AI-generated text detection suffers from poor cross-domain and cross-model generalization. Method: This paper proposes a lightweight detection approach based on modeling token-level perplexity distributions using large language models (LLMs). It introduces a perplexity-aware attention weighting mechanism that dynamically modulates hidden states and positional encodings according to token-level prediction difficulty, and integrates distributional features—including entropy, perplexity, and top-k confidence—while abandoning conventional mean pooling in favor of hidden-state caching to reduce training overhead. The method employs only a lightweight fully connected network, with parameters amounting to merely a fraction (1/10–1/30) of state-of-the-art fine-tuned models.
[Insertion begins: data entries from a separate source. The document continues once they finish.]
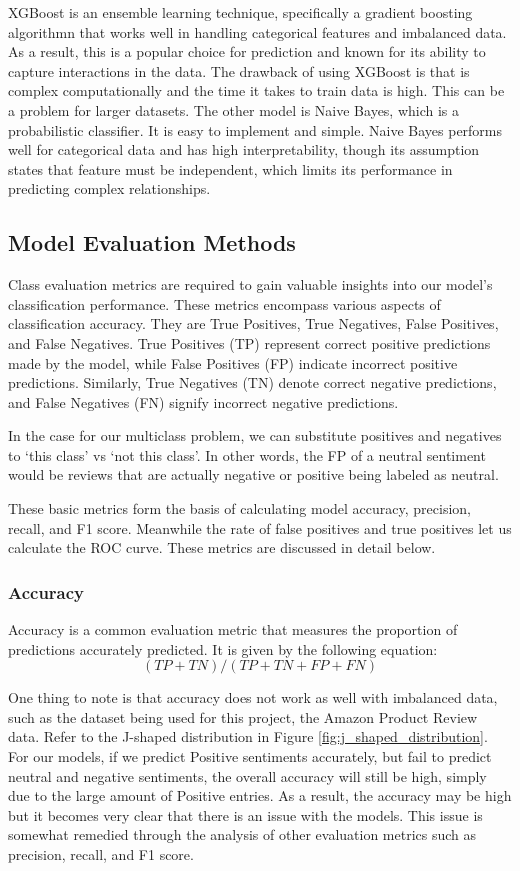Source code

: \documentclass[stu,12pt,floatsintext]{apa7}
\begin{document}
XGBoost is an ensemble learning technique, specifically a gradient boosting algorithmn that works well in handling categorical features and imbalanced data. As a result, this is a popular choice for prediction and known for its ability to capture interactions in the data. The drawback of using XGBoost is that is complex computationally and the time it takes to train data is high. This can be a problem for larger datasets. The other model is Naive Bayes, which is a probabilistic classifier. It is easy to implement and simple. Naive Bayes performs well for categorical data and has high interpretability, though its assumption states that feature must be independent, which limits its performance in predicting complex relationships.

\subsection{Model Evaluation Methods}

Class evaluation metrics are required to gain valuable insights into our model's classification performance. These metrics encompass various aspects of classification accuracy. They are True Positives, True Negatives, False Positives, and False Negatives. True Positives (TP) represent correct positive predictions made by the model, while False Positives (FP) indicate incorrect positive predictions. Similarly, True Negatives (TN) denote correct negative predictions, and False Negatives (FN) signify incorrect negative predictions.

In the case for our multiclass problem, we can substitute positives and negatives to `this class' vs `not this class'. In other words, the FP of a neutral sentiment would be reviews that are actually negative or positive being labeled as neutral.

These basic metrics form the basis of calculating model accuracy, precision, recall, and F1 score. Meanwhile the rate of false positives and true positives let us calculate the ROC curve. These metrics are discussed in detail below.

\subsubsection{Accuracy}
Accuracy is a common evaluation metric that measures the proportion of predictions accurately predicted. It is given by the following equation:
\[(TP + TN) / (TP + TN + FP + FN)\]

One thing to note is that accuracy does not work as well with imbalanced data, such as the dataset being used for this project, the Amazon Product Review data. Refer to the J-shaped distribution in Figure \ref{fig:j_shaped_distribution}. For our models, if we predict Positive sentiments accurately, but fail to predict neutral and negative sentiments, the overall accuracy will still be high, simply due to the large amount of Positive entries. As a result, the accuracy may be high but it becomes very clear that there is an issue with the models. This issue is somewhat remedied through the analysis of other evaluation metrics such as precision, recall, and F1 score.
\end{document}
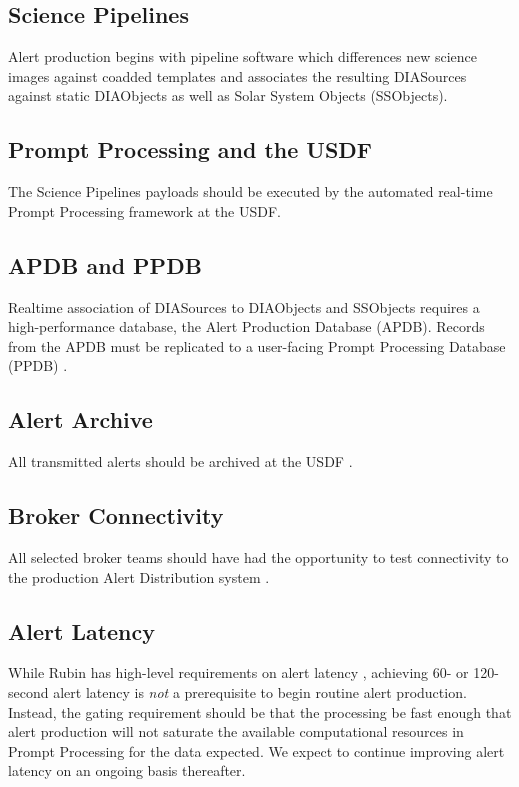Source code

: \documentclass[OPS,authoryear,toc]{lsstdoc}
\begin{document}
\subsection{Science Pipelines}

Alert production begins with pipeline software which differences new science images against coadded templates and associates the resulting DIASources against static DIAObjects as well as Solar System Objects (SSObjects).

\subsection{Prompt Processing and the USDF}

The Science Pipelines payloads should be executed by the automated real-time Prompt Processing framework at the USDF.

\subsection{APDB and PPDB}

Realtime association of DIASources to DIAObjects and SSObjects requires a high-performance database, the Alert Production Database (APDB).
Records from the APDB must be replicated to a user-facing Prompt Processing Database (PPDB) .

\subsection{Alert Archive}

All transmitted alerts should be archived at the USDF .

\subsection{Broker Connectivity}

All selected broker teams  should have had the opportunity to test connectivity to the production Alert Distribution system .

\subsection{Alert Latency}

While Rubin has high-level requirements on alert latency , achieving 60- or 120-second alert latency is \textit{not} a prerequisite to begin routine alert production.
Instead, the gating requirement should be that the processing be fast enough that alert production will not saturate the available computational resources in Prompt Processing for the data expected.
We expect to continue improving alert latency on an ongoing basis thereafter.
\end{document}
Contribution/Results: Evaluated across nine languages, it achieves a macro-F1 score of 81.46%, significantly improving zero-shot transferability, multilingual robustness, and adversarial stability. Moreover, it yields more interpretable decision boundaries and superior generalization performance.

The rapid advancement in large language models (LLMs) has significantly enhanced their ability to generate coherent and contextually relevant text, raising concerns about the misuse of AI-generated content and making it critical to detect it. However, the task remains challenging, particularly in unseen domains or with unfamiliar LLMs. Leveraging LLM next-token distribution outputs offers a theoretically appealing approach for detection, as they encapsulate insights from the models' extensive pre-training on diverse corpora. Despite its promise, zero-shot methods that attempt to operationalize these outputs have met with limited success. We hypothesize that one of the problems is that they use the mean to aggregate next-token distribution metrics across tokens, when some tokens are naturally easier or harder to predict and should be weighted differently. Based on this idea, we propose the Perplexity Attention Weighted Network (PAWN), which uses the last hidden states of the LLM and positions to weight the sum of a series of features based on metrics from the next-token distribution across the sequence length. Although not zero-shot, our method allows us to cache the last hidden states and next-token distribution metrics on disk, greatly reducing the training resource requirements. PAWN shows competitive and even better performance in-distribution than the strongest baselines (fine-tuned LMs) with a fraction of their trainable parameters. Our model also generalizes better to unseen domains and source models, with smaller variability in the decision boundary across distribution shifts. It is also more robust to adversarial attacks, and if the backbone has multilingual capabilities, it presents decent generalization to languages not seen during supervised training, with LLaMA3-1B reaching a mean macro-averaged F1 score of 81.46% in cross-validation with nine languages.